PROBLEM STATEMENT: Please write out the listing below again in its exact form.

GIVEN DATA:

[Start of Attachment]

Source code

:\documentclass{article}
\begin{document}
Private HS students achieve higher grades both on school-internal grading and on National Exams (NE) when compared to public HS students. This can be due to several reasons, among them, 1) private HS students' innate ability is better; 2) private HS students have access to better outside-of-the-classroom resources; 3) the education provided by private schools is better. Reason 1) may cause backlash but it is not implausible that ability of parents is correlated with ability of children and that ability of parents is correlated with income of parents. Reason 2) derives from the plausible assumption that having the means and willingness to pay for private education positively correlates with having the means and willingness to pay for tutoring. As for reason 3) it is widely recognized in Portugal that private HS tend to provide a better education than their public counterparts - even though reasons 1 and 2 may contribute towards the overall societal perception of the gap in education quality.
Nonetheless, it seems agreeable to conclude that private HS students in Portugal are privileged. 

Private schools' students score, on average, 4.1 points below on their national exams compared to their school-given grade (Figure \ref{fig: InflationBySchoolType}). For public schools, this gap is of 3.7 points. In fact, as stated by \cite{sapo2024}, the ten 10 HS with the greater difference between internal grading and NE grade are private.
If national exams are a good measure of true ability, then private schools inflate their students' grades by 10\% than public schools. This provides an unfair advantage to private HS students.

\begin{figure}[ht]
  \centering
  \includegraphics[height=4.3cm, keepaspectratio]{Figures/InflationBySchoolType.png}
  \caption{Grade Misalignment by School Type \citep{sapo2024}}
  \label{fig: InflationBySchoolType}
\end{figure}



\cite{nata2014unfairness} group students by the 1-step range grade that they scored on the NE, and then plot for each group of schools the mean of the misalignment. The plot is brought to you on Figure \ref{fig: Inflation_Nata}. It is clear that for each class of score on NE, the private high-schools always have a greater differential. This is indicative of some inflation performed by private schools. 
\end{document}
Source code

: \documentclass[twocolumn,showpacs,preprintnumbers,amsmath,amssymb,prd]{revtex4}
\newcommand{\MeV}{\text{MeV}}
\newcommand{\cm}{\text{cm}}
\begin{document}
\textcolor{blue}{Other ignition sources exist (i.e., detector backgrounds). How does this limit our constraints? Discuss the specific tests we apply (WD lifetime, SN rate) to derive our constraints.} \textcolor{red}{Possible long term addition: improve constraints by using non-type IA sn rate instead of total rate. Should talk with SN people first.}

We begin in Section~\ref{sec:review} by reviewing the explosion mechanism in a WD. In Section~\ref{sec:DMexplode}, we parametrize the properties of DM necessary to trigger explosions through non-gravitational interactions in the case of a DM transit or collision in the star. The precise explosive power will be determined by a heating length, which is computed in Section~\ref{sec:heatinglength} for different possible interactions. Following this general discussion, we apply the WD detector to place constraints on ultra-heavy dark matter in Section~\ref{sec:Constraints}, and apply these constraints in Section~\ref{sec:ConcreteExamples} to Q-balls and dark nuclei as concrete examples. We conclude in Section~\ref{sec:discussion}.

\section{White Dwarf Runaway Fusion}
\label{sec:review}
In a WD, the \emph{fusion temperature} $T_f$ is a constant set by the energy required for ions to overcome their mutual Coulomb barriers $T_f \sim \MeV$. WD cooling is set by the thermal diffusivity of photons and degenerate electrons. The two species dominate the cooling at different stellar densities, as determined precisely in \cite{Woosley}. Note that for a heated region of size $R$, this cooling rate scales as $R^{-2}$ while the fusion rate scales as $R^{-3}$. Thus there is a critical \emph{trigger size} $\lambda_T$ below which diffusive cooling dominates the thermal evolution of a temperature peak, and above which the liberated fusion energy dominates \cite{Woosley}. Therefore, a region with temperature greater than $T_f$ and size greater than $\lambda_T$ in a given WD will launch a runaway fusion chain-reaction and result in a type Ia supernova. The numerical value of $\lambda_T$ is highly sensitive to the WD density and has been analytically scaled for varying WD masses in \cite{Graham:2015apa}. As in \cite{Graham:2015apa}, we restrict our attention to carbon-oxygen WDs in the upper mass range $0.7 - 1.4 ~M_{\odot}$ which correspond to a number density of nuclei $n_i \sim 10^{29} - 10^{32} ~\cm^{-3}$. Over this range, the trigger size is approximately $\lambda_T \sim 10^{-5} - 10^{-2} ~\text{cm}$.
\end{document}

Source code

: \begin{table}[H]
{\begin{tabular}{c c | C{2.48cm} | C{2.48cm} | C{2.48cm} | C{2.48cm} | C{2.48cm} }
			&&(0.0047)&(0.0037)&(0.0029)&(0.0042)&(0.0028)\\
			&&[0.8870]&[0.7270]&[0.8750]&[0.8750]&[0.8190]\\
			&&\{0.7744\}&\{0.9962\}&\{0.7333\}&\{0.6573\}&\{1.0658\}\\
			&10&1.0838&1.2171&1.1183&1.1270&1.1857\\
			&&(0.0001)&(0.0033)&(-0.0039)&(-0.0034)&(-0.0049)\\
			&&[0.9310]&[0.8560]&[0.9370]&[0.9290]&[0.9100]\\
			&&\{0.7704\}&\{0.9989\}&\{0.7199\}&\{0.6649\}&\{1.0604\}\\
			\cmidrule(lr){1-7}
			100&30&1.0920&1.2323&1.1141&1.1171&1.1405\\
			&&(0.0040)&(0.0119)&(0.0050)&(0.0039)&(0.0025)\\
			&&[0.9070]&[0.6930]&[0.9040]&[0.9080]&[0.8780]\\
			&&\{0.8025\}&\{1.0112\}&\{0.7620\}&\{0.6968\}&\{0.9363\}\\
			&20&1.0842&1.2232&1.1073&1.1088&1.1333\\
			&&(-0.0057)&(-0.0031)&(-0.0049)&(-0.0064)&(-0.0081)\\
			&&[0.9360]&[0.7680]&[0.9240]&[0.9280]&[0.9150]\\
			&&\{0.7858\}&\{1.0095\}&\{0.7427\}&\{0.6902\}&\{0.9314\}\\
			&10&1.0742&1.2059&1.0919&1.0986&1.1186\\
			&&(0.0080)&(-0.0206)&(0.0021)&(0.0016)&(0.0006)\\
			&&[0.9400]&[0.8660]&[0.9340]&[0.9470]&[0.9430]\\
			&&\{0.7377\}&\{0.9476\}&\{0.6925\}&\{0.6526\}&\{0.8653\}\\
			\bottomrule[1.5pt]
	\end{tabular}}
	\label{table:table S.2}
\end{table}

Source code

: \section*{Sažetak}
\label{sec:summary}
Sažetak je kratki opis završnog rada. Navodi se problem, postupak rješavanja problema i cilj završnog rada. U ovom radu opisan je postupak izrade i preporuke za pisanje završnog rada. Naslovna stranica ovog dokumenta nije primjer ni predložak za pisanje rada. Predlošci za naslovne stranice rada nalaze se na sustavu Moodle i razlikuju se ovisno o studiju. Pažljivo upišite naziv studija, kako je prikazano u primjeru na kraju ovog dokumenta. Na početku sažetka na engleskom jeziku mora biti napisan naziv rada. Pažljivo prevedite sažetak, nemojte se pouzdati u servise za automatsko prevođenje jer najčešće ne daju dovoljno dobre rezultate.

[End of Attachment]

FINAL ANSWER:
Source code

:\documentclass{article}
\begin{document}
Private HS students achieve higher grades both on school-internal grading and on National Exams (NE) when compared to public HS students. This can be due to several reasons, among them, 1) private HS students' innate ability is better; 2) private HS students have access to better outside-of-the-classroom resources; 3) the education provided by private schools is better. Reason 1) may cause backlash but it is not implausible that ability of parents is correlated with ability of children and that ability of parents is correlated with income of parents. Reason 2) derives from the plausible assumption that having the means and willingness to pay for private education positively correlates with having the means and willingness to pay for tutoring. As for reason 3) it is widely recognized in Portugal that private HS tend to provide a better education than their public counterparts - even though reasons 1 and 2 may contribute towards the overall societal perception of the gap in education quality.
Nonetheless, it seems agreeable to conclude that private HS students in Portugal are privileged. 

Private schools' students score, on average, 4.1 points below on their national exams compared to their school-given grade (Figure \ref{fig: InflationBySchoolType}). For public schools, this gap is of 3.7 points. In fact, as stated by \cite{sapo2024}, the ten 10 HS with the greater difference between internal grading and NE grade are private.
If national exams are a good measure of true ability, then private schools inflate their students' grades by 10\% than public schools. This provides an unfair advantage to private HS students.

\begin{figure}[ht]
  \centering
  \includegraphics[height=4.3cm, keepaspectratio]{Figures/InflationBySchoolType.png}
  \caption{Grade Misalignment by School Type \citep{sapo2024}}
  \label{fig: InflationBySchoolType}
\end{figure}



\cite{nata2014unfairness} group students by the 1-step range grade that they scored on the NE, and then plot for each group of schools the mean of the misalignment. The plot is brought to you on Figure \ref{fig: Inflation_Nata}. It is clear that for each class of score on NE, the private high-schools always have a greater differential. This is indicative of some inflation performed by private schools. 
\end{document}
Source code

: \documentclass[twocolumn,showpacs,preprintnumbers,amsmath,amssymb,prd]{revtex4}
\newcommand{\MeV}{\text{MeV}}
\newcommand{\cm}{\text{cm}}
\begin{document}
\textcolor{blue}{Other ignition sources exist (i.e., detector backgrounds). How does this limit our constraints? Discuss the specific tests we apply (WD lifetime, SN rate) to derive our constraints.} \textcolor{red}{Possible long term addition: improve constraints by using non-type IA sn rate instead of total rate. Should talk with SN people first.}

We begin in Section~\ref{sec:review} by reviewing the explosion mechanism in a WD. In Section~\ref{sec:DMexplode}, we parametrize the properties of DM necessary to trigger explosions through non-gravitational interactions in the case of a DM transit or collision in the star. The precise explosive power will be determined by a heating length, which is computed in Section~\ref{sec:heatinglength} for different possible interactions. Following this general discussion, we apply the WD detector to place constraints on ultra-heavy dark matter in Section~\ref{sec:Constraints}, and apply these constraints in Section~\ref{sec:ConcreteExamples} to Q-balls and dark nuclei as concrete examples. We conclude in Section~\ref{sec:discussion}.

\section{White Dwarf Runaway Fusion}
\label{sec:review}
In a WD, the \emph{fusion temperature} $T_f$ is a constant set by the energy required for ions to overcome their mutual Coulomb barriers $T_f \sim \MeV$. WD cooling is set by the thermal diffusivity of photons and degenerate electrons. The two species dominate the cooling at different stellar densities, as determined precisely in \cite{Woosley}. Note that for a heated region of size $R$, this cooling rate scales as $R^{-2}$ while the fusion rate scales as $R^{-3}$. Thus there is a critical \emph{trigger size} $\lambda_T$ below which diffusive cooling dominates the thermal evolution of a temperature peak, and above which the liberated fusion energy dominates \cite{Woosley}. Therefore, a region with temperature greater than $T_f$ and size greater than $\lambda_T$ in a given WD will launch a runaway fusion chain-reaction and result in a type Ia supernova. The numerical value of $\lambda_T$ is highly sensitive to the WD density and has been analytically scaled for varying WD masses in \cite{Graham:2015apa}. As in \cite{Graham:2015apa}, we restrict our attention to carbon-oxygen WDs in the upper mass range $0.7 - 1.4 ~M_{\odot}$ which correspond to a number density of nuclei $n_i \sim 10^{29} - 10^{32} ~\cm^{-3}$. Over this range, the trigger size is approximately $\lambda_T \sim 10^{-5} - 10^{-2} ~\text{cm}$.
\end{document}

Source code

: \begin{table}[H]
{\begin{tabular}{c c | C{2.48cm} | C{2.48cm} | C{2.48cm} | C{2.48cm} | C{2.48cm} }
			&&(0.0047)&(0.0037)&(0.0029)&(0.0042)&(0.0028)\\
			&&[0.8870]&[0.7270]&[0.8750]&[0.8750]&[0.8190]\\
			&&\{0.7744\}&\{0.9962\}&\{0.7333\}&\{0.6573\}&\{1.0658\}\\
			&10&1.0838&1.2171&1.1183&1.1270&1.1857\\
			&&(0.0001)&(0.0033)&(-0.0039)&(-0.0034)&(-0.0049)\\
			&&[0.9310]&[0.8560]&[0.9370]&[0.9290]&[0.9100]\\
			&&\{0.7704\}&\{0.9989\}&\{0.7199\}&\{0.6649\}&\{1.0604\}\\
			\cmidrule(lr){1-7}
			100&30&1.0920&1.2323&1.1141&1.1171&1.1405\\
			&&(0.0040)&(0.0119)&(0.0050)&(0.0039)&(0.0025)\\
			&&[0.9070]&[0.6930]&[0.9040]&[0.9080]&[0.8780]\\
			&&\{0.8025\}&\{1.0112\}&\{0.7620\}&\{0.6968\}&\{0.9363\}\\
			&20&1.0842&1.2232&1.1073&1.1088&1.1333\\
			&&(-0.0057)&(-0.0031)&(-0.0049)&(-0.0064)&(-0.0081)\\
			&&[0.9360]&[0.7680]&[0.9240]&[0.9280]&[0.9150]\\
			&&\{0.7858\}&\{1.0095\}&\{0.7427\}&\{0.6902\}&\{0.9314\}\\
			&10&1.0742&1.2059&1.0919&1.0986&1.1186\\
			&&(0.0080)&(-0.0206)&(0.0021)&(0.0016)&(0.0006)\\
			&&[0.9400]&[0.8660]&[0.9340]&[0.9470]&[0.9430]\\
			&&\{0.7377\}&\{0.9476\}&\{0.6925\}&\{0.6526\}&\{0.8653\}\\
			\bottomrule[1.5pt]
	\end{tabular}}
	\label{table:table S.2}
\end{table}

Source code

: \section*{Sažetak}
\label{sec:summary}
Sažetak je kratki opis završnog rada. Navodi se problem, postupak rješavanja problema i cilj završnog rada. U ovom radu opisan je postupak izrade i preporuke za pisanje završnog rada. Naslovna stranica ovog dokumenta nije primjer ni predložak za pisanje rada. Predlošci za naslovne stranice rada nalaze se na sustavu Moodle i razlikuju se ovisno o studiju. Pažljivo upišite naziv studija, kako je prikazano u primjeru na kraju ovog dokumenta. Na početku sažetka na engleskom jeziku mora biti napisan naziv rada. Pažljivo prevedite sažetak, nemojte se pouzdati u servise za automatsko prevođenje jer najčešće ne daju dovoljno dobre rezultate.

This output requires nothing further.